Flutter Agent icon

ai_flutter_agent

Let LLMs operate Flutter app UIs through the Semantics tree.
Perceive → Plan → Execute → Verify — a complete agent loop with built-in safety.

🎬 Demo #

An LLM autonomously operating a Todo app — adding items, typing text, and toggling checkboxes. No coordinates. No pixel matching. Pure semantic understanding.

The agent reads the Semantics tree, plans actions via LLM tool-calls, and executes them — all without knowing a single pixel coordinate.

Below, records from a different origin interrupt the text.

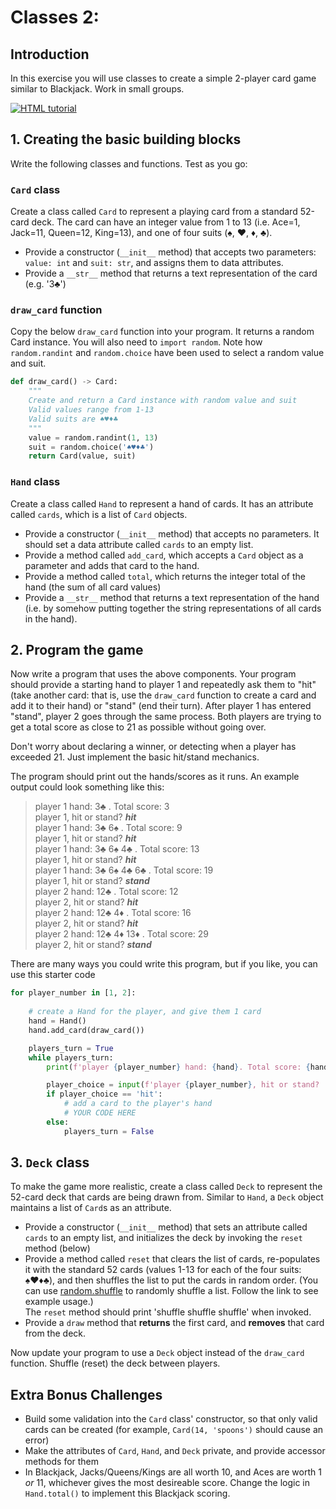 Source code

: # Classes 2: 

## Introduction
In this exercise you will use classes to create a simple 2-player card game similar to Blackjack. Work in small groups.

<a href="https://upload.wikimedia.org/wikipedia/commons/thumb/8/8d/Hand_holding_playing_cards-4530227761.jpg/320px-Hand_holding_playing_cards-4530227761.jpg"><img src="https://upload.wikimedia.org/wikipedia/commons/thumb/8/8d/Hand_holding_playing_cards-4530227761.jpg/320px-Hand_holding_playing_cards-4530227761.jpg" alt="HTML tutorial"></a>

## 1. Creating the basic building blocks
Write the following classes and functions. Test as you go:

### `Card` class
Create a class called `Card` to represent a playing card from a standard 52-card deck. The card can have an integer value from 1 to 13 (i.e. Ace=1, Jack=11, Queen=12, King=13), and one of four suits (♠, ♥, ♦, ♣).
- Provide a constructor (`__init__` method) that accepts two parameters: `value: int` and `suit: str`, and assigns them to data attributes.
- Provide a `__str__` method that returns a text representation of the card (e.g. '3♣')

### `draw_card` function
Copy the below `draw_card` function into your program. It returns a random Card instance. You will also need to `import random`. Note how `random.randint` and `random.choice` have been used to select a random value and suit.
```python
def draw_card() -> Card:
    """
    Create and return a Card instance with random value and suit
    Valid values range from 1-13
    Valid suits are ♠♥♦♣
    """
    value = random.randint(1, 13)
    suit = random.choice('♠♥♦♣')
    return Card(value, suit)
```

### `Hand` class
Create a class called `Hand` to represent a hand of cards. It has an attribute called `cards`, which is a list of `Card` objects.
- Provide a constructor (`__init__` method) that accepts no parameters. It should set a data attribute called `cards` to an empty list.
- Provide a method called `add_card`, which accepts a `Card` object as a parameter and adds that card to the hand.
- Provide a method called `total`, which returns the integer total of the hand (the sum of all card values)
- Provide a `__str__` method that returns a text representation of the hand (i.e. by somehow putting together the string representations of all cards in the hand).

## 2. Program the game
Now write a program that uses the above components. Your program should provide a starting hand to player 1 and repeatedly ask them to "hit" (take another card: that is, use the `draw_card` function to create a card and add it to their hand) or "stand" (end their turn). After player 1 has entered "stand", player 2 goes through the same process. Both players are trying to get a total score as close to 21 as possible without going over.

Don't worry about declaring a winner, or detecting when a player has exceeded 21. Just implement the basic hit/stand mechanics.

The program should print out the hands/scores as it runs. An example output could look something like this:

>player 1 hand: 3♣ . Total score: 3  
player 1, hit or stand? ***hit***  
player 1 hand: 3♣ 6♠ . Total score: 9  
player 1, hit or stand? ***hit***  
player 1 hand: 3♣ 6♠ 4♣ . Total score: 13  
player 1, hit or stand? ***hit***  
player 1 hand: 3♣ 6♠ 4♣ 6♣ . Total score: 19  
player 1, hit or stand? ***stand***  
player 2 hand: 12♣ . Total score: 12  
player 2, hit or stand? ***hit***  
player 2 hand: 12♣ 4♦ . Total score: 16  
player 2, hit or stand? ***hit***  
player 2 hand: 12♣ 4♦ 13♦ . Total score: 29  
player 2, hit or stand? ***stand***  

There are many ways you could write this program, but if you like, you can use this starter code
```python
for player_number in [1, 2]:
    
    # create a Hand for the player, and give them 1 card
    hand = Hand()
    hand.add_card(draw_card())

    players_turn = True
    while players_turn:
        print(f'player {player_number} hand: {hand}. Total score: {hand.total()}')

        player_choice = input(f'player {player_number}, hit or stand? ')
        if player_choice == 'hit':
            # add a card to the player's hand
            # YOUR CODE HERE
        else:
            players_turn = False
```

## 3. `Deck` class
To make the game more realistic, create a class called `Deck` to represent the 52-card deck that cards are being drawn from. Similar to `Hand`, a `Deck` object maintains a list of `Card`s as an attribute.
- Provide a constructor (`__init__` method) that sets an attribute called `cards` to an empty list, and initializes the deck by invoking the `reset` method (below)
- Provide a method called `reset` that clears the list of cards, re-populates it with the standard 52 cards (values 1-13 for each of the four suits: ♠♥♦♣), and then shuffles the list to put the cards in random order. (You can use [random.shuffle](https://www.w3schools.com/python/ref_random_shuffle.asp) to randomly shuffle a list.  Follow the link to see example usage.)  
The `reset` method should print 'shuffle shuffle shuffle' when invoked.
- Provide a `draw` method that **returns** the first card, and **removes** that card from the deck.

Now update your program to use a `Deck` object instead of the `draw_card` function. Shuffle (reset) the deck between players.


## Extra Bonus Challenges
- Build some validation into the `Card` class' constructor, so that only valid cards can be created (for example, `Card(14, 'spoons')` should cause an error)
- Make the attributes of `Card`, `Hand`, and `Deck` private, and provide accessor methods for them
- In Blackjack, Jacks/Queens/Kings are all worth 10, and Aces are worth 1 *or* 11, whichever gives the most desireable score. Change the logic in `Hand.total()` to implement this Blackjack scoring.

🧠 This is NOT Screen-Coordinate Automation #

Most "AI agents" for mobile apps work by taking a screenshot → asking an LLM to identify pixel coordinates → clicking those coordinates. This approach is:

❌ Fragile — a slight layout change breaks everything
❌ Slow — sending full screenshots to vision models is expensive
❌ Resolution-dependent — coordinates differ across devices
❌ Language-dependent — visual OCR fails with different locales

ai_flutter_agent takes a fundamentally different approach:

✅ Reads Flutter's Semantics tree directly — the same accessibility tree used by screen readers
✅ Understands UI structure, not pixels — knows that node #42 is a "checkbox" with label "Buy groceries", not "a blue square at (127, 340)"
✅ Resolution-independent — works identically on any screen size or density
✅ Blazing fast — sends a lightweight text tree to the LLM instead of a multi-MB screenshot
✅ Leverages existing accessibility annotations — if your app is accessible, the agent can use it

📸 Screenshot approach:       🌳 Semantics approach (ours):
"Click at (127, 340)"         "Tap node #42 (checkbox: Buy groceries)"
"Type at (200, 100)"          "setText on node #15 (textField: New todo)"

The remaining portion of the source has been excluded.